* [MATERIAL FOR THIS EXERCISE]:
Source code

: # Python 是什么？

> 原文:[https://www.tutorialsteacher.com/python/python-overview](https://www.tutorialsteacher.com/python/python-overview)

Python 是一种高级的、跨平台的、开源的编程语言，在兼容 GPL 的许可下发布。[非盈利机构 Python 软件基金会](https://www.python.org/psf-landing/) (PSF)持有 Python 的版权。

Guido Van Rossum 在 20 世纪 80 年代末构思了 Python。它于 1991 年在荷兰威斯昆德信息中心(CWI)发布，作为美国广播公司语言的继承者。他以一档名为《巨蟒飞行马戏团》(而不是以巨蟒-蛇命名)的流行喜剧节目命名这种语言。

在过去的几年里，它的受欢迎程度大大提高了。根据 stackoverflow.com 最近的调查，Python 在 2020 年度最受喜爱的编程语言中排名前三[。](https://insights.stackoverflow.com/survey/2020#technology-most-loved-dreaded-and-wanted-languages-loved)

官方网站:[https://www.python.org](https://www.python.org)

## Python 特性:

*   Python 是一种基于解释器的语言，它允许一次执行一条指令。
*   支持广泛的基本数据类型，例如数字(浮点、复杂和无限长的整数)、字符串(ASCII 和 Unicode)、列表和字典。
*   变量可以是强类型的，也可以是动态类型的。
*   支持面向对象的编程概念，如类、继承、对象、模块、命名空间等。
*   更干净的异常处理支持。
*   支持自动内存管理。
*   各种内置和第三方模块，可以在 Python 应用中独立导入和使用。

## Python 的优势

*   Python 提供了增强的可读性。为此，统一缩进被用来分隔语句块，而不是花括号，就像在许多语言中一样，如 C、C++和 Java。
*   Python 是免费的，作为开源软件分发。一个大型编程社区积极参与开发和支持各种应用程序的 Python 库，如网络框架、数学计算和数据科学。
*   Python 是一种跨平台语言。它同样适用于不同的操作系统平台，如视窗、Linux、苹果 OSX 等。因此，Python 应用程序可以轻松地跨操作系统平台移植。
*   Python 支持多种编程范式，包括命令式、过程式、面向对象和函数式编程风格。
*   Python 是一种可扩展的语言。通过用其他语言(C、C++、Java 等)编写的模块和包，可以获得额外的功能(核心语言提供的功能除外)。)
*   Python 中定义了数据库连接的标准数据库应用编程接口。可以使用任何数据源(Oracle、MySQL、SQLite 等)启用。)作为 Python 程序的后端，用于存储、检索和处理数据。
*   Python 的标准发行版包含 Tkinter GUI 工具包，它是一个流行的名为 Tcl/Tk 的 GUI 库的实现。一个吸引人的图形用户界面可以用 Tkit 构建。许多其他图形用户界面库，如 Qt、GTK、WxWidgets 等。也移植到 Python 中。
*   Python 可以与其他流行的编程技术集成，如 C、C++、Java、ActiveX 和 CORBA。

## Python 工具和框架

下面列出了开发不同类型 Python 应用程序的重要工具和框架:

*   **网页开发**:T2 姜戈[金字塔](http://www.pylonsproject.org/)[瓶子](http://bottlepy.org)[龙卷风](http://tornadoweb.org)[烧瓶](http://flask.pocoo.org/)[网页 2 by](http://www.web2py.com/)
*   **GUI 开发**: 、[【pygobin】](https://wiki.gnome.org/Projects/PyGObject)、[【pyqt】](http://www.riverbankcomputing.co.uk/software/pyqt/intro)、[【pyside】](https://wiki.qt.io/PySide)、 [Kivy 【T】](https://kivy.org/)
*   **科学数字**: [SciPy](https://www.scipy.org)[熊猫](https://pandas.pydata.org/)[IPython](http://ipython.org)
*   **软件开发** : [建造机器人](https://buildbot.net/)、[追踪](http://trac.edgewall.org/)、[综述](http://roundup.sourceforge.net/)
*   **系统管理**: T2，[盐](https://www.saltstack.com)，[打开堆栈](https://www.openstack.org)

* [INSTRUCTIONS FOR THE TASK]: Repeat precisely, and with nothing added, every line from the one containing "提供了增强的可读性。为此，统一缩进被用来分隔语句块，而不是花括号，就像在许多语言中一样，如 C、C++和 Java。" to the last line of the listing above.

* [RESPONSE BELOW]:
*   Python 提供了增强的可读性。为此，统一缩进被用来分隔语句块，而不是花括号，就像在许多语言中一样，如 C、C++和 Java。
*   Python 是免费的，作为开源软件分发。一个大型编程社区积极参与开发和支持各种应用程序的 Python 库，如网络框架、数学计算和数据科学。
*   Python 是一种跨平台语言。它同样适用于不同的操作系统平台，如视窗、Linux、苹果 OSX 等。因此，Python 应用程序可以轻松地跨操作系统平台移植。
*   Python 支持多种编程范式，包括命令式、过程式、面向对象和函数式编程风格。
*   Python 是一种可扩展的语言。通过用其他语言(C、C++、Java 等)编写的模块和包，可以获得额外的功能(核心语言提供的功能除外)。)
*   Python 中定义了数据库连接的标准数据库应用编程接口。可以使用任何数据源(Oracle、MySQL、SQLite 等)启用。)作为 Python 程序的后端，用于存储、检索和处理数据。
*   Python 的标准发行版包含 Tkinter GUI 工具包，它是一个流行的名为 Tcl/Tk 的 GUI 库的实现。一个吸引人的图形用户界面可以用 Tkit 构建。许多其他图形用户界面库，如 Qt、GTK、WxWidgets 等。也移植到 Python 中。
*   Python 可以与其他流行的编程技术集成，如 C、C++、Java、ActiveX 和 CORBA。

## Python 工具和框架

下面列出了开发不同类型 Python 应用程序的重要工具和框架:

*   **网页开发**:T2 姜戈[金字塔](http://www.pylonsproject.org/)[瓶子](http://bottlepy.org)[龙卷风](http://tornadoweb.org)[烧瓶](http://flask.pocoo.org/)[网页 2 by](http://www.web2py.com/)
*   **GUI 开发**: 、[【pygobin】](https://wiki.gnome.org/Projects/PyGObject)、[【pyqt】](http://www.riverbankcomputing.co.uk/software/pyqt/intro)、[【pyside】](https://wiki.qt.io/PySide)、 [Kivy 【T】](https://kivy.org/)
*   **科学数字**: [SciPy](https://www.scipy.org)[熊猫](https://pandas.pydata.org/)[IPython](http://ipython.org)
*   **软件开发** : [建造机器人](https://buildbot.net/)、[追踪](http://trac.edgewall.org/)、[综述](http://roundup.sourceforge.net/)
*   **系统管理**: T2，[盐](https://www.saltstack.com)，[打开堆栈](https://www.openstack.org)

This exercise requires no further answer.